_Task requirements_
What is the number of lines in the listing that contain "Make"? Give that number only.

_Supplied records_
++++
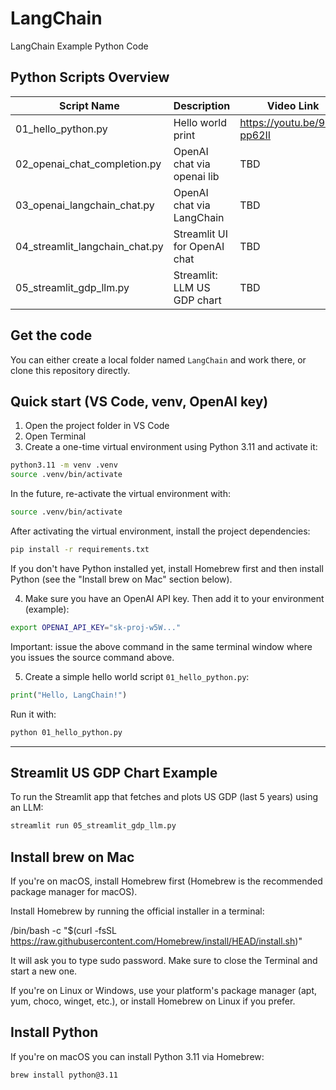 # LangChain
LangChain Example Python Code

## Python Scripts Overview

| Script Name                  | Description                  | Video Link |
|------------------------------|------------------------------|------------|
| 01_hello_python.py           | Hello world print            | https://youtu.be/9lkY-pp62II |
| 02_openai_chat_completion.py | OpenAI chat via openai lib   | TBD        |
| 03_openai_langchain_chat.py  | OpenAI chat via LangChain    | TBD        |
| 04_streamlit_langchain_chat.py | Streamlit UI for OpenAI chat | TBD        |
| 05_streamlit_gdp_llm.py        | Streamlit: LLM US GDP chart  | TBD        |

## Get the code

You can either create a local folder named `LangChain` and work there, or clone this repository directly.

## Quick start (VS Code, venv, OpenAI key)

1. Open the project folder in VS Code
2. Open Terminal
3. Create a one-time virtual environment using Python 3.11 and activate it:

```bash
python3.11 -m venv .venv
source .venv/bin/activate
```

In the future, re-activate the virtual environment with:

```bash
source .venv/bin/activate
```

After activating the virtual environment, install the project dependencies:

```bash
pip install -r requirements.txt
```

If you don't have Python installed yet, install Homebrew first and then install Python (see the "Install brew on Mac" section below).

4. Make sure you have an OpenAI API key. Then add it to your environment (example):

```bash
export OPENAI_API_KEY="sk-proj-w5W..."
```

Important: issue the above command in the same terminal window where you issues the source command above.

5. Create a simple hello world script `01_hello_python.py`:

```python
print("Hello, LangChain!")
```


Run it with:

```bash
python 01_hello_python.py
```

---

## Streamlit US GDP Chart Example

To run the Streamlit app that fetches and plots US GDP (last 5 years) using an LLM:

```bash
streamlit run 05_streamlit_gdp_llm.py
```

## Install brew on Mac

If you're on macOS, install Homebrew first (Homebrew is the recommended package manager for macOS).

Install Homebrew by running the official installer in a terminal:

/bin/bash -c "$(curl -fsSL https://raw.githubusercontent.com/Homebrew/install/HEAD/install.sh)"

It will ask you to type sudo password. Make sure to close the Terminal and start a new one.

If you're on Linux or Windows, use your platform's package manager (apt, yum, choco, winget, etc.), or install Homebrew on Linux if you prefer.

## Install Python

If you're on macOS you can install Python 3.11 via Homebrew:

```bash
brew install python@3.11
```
++++
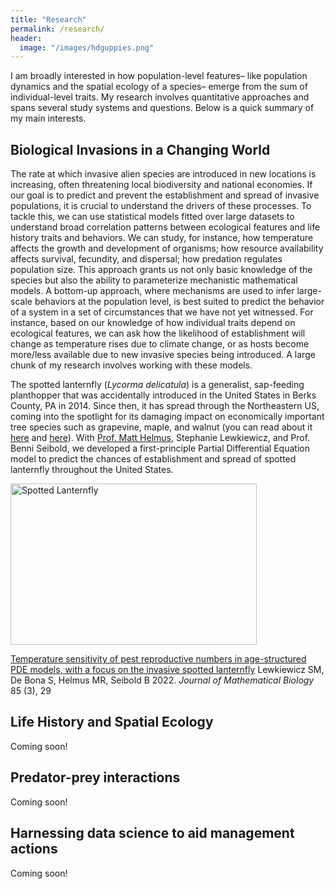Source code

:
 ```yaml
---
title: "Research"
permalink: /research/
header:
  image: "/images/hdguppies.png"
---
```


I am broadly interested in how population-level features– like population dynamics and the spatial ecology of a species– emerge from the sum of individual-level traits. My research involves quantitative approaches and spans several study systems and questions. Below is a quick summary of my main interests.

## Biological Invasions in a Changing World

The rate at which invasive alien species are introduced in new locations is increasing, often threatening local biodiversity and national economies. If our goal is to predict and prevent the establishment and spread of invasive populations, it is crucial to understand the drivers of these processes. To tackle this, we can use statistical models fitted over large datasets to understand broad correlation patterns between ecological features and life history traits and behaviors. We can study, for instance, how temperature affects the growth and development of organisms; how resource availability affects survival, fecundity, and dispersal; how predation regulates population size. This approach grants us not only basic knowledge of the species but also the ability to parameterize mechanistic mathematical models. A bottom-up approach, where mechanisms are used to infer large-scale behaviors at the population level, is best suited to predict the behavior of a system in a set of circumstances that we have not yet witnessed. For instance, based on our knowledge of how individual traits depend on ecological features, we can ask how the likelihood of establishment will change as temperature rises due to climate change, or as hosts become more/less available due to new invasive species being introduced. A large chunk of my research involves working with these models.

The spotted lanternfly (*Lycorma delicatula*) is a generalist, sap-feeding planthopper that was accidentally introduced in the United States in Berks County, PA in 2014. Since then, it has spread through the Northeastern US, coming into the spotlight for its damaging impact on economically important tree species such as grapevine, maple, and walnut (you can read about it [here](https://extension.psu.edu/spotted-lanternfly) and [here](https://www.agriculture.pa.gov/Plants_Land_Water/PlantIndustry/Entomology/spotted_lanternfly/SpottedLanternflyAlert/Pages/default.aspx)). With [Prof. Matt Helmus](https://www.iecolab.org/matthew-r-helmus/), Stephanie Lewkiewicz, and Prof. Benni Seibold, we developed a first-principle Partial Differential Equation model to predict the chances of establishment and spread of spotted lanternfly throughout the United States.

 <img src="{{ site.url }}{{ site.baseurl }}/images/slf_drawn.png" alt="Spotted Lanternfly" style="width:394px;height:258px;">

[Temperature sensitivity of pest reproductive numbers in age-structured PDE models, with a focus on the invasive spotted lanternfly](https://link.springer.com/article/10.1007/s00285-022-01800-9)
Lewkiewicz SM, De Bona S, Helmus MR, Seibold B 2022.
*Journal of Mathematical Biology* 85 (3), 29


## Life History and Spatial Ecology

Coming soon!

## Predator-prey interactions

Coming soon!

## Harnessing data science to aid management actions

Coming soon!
++++
_Exercise result_
2